British Gas turns up the heat on export plant
British Gas is seeking to finalise gas purchase agreements with new suppliers as it works to ramp up volumes at its Queensland export plant as soon as it is finished.
The company is hoping for first gas to flow through the plant as soon as late this year as it begins commissioning, along with starting power generation. Initial gas flows of about 20 million cubic feet are needed in the first two or three months.
"We are negotiating a number of third-party supply agreements, so that we are as well placed as we can possibly be to fill those trains [plants] to the brim as soon as they start up," managing director Chris Finlayson told analysts last week.

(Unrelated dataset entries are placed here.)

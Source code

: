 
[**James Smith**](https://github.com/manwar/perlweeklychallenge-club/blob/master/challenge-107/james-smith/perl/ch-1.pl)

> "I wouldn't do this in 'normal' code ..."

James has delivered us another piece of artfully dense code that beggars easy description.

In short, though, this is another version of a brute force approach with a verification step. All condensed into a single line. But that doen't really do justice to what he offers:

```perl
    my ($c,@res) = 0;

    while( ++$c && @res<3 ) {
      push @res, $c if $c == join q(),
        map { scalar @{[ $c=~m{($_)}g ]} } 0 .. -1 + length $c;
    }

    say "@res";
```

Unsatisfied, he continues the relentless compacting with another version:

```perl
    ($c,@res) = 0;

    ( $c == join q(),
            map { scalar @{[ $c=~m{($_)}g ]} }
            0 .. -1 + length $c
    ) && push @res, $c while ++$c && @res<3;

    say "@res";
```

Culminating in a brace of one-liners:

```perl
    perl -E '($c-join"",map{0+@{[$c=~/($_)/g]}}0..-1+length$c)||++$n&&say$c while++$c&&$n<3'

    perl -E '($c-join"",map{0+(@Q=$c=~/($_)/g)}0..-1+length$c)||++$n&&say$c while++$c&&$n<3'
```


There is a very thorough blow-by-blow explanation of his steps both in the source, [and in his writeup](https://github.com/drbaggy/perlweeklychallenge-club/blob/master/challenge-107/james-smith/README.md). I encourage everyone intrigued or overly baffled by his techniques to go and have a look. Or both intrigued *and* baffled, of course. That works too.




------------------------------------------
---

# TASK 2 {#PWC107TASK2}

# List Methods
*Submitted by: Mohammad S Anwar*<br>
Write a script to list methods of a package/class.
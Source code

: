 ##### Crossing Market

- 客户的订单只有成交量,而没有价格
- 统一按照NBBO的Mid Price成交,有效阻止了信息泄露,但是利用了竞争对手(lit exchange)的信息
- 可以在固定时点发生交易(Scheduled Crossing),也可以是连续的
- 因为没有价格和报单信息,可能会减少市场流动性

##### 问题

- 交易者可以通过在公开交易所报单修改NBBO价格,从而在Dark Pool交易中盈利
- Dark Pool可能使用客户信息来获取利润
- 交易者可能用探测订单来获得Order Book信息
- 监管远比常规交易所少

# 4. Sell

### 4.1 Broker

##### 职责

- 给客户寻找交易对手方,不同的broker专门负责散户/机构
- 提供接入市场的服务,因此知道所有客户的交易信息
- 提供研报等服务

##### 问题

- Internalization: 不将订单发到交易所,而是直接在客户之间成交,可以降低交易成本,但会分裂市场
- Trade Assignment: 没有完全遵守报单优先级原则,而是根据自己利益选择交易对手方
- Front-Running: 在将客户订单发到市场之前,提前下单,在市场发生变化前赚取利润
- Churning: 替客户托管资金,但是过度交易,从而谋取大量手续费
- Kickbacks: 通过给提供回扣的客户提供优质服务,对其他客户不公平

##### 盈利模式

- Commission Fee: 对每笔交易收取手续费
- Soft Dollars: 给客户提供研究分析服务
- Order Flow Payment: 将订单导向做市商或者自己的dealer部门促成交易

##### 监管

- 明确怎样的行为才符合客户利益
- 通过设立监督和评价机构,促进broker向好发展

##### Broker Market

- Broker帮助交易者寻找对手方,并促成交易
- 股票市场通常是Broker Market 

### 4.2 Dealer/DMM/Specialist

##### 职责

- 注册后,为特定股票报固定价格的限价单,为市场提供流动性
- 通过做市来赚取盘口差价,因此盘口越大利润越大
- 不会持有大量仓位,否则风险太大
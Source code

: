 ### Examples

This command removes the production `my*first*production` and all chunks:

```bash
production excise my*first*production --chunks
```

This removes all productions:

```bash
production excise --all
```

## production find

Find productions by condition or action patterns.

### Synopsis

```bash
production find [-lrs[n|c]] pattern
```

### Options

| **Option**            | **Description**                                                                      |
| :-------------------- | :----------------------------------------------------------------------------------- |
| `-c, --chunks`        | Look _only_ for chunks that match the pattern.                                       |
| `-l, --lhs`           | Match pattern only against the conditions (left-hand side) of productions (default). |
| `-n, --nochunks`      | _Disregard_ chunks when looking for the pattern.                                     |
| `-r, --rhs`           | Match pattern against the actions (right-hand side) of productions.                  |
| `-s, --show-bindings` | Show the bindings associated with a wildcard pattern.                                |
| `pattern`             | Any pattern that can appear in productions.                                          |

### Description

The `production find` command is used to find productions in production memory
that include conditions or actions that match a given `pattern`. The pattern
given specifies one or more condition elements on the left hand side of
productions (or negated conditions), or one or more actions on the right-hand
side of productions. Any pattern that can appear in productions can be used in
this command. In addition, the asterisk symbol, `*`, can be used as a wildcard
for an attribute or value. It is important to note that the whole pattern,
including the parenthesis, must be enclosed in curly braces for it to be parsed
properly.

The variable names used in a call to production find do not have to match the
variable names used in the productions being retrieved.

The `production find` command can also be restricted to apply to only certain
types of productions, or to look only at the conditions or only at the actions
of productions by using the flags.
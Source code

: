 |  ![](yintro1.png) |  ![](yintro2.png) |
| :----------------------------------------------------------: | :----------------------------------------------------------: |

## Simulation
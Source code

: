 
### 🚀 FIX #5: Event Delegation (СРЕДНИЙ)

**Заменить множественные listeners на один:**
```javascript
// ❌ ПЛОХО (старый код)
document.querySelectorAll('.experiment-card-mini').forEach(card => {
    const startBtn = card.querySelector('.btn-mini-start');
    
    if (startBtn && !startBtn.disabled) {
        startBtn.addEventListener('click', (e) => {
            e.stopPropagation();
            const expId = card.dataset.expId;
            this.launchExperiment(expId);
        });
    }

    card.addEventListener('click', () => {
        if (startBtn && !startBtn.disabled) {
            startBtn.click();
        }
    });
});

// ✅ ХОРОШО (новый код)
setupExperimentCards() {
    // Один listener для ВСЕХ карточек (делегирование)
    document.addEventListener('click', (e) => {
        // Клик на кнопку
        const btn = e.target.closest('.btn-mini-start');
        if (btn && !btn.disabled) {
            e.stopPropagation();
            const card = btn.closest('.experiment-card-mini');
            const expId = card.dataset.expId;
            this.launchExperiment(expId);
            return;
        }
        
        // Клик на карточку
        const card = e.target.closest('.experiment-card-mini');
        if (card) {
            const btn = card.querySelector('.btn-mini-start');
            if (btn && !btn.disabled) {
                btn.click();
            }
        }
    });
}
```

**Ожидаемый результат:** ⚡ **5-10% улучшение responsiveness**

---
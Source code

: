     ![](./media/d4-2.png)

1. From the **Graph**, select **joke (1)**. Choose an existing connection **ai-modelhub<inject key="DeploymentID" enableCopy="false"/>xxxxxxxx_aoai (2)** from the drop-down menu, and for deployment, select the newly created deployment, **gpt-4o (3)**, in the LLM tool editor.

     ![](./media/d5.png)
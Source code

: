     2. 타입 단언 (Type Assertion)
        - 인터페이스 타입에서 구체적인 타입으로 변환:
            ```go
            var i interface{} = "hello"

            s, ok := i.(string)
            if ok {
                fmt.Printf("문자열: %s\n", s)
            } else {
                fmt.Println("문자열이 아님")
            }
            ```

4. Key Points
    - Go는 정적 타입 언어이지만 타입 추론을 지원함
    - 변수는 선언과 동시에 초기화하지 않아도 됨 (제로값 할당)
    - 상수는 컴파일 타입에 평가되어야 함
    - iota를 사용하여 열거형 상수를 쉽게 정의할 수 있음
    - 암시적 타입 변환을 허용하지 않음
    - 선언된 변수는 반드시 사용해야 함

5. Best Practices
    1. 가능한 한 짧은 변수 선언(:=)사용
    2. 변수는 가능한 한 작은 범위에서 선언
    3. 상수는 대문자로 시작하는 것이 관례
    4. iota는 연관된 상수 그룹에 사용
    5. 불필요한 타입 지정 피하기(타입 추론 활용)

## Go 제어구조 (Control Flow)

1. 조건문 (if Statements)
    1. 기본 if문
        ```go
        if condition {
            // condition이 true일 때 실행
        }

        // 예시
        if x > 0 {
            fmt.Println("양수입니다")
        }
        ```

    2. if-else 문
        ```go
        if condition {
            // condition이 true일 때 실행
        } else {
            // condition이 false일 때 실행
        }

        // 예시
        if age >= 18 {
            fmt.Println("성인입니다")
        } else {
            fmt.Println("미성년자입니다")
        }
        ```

"The faster we can go and the faster we can fill them both, the more rapidly we get our cash flow. We'll see how we go in the next six to nine months."
Ramping up export quickly was "really the value creator ... rather than the absolute date of a start-up", he said.
Confirmation that the company is seeking additional gas reserves comes amid speculation in the sector that each of the three Queensland export gas projects may be short of gas to meet their contractual commitments.
Earlier this year, British Gas finalised the sale of a half-interest in the export gas project to China National Overseas Oil Co, which included a share of exploration acreage. British Gas is looking to free up cash from the project by selling part of its equity in the infrastructure.
Recently, Origin Energy flagged the potential sale of part of its equity in its own pipeline, although details are still sketchy.
Mr Finlayson told analysts British Gas is hoping to sell equity in its water treatment plant along with its gas supply pipeline on a sale and leaseback basis.
"We are doing lots of work looking at that [but] that was not going to be possible ... until there was an income stream to show with it, and as such it would have to be after they came on stream.
"It's a little premature to bring this to conclusion."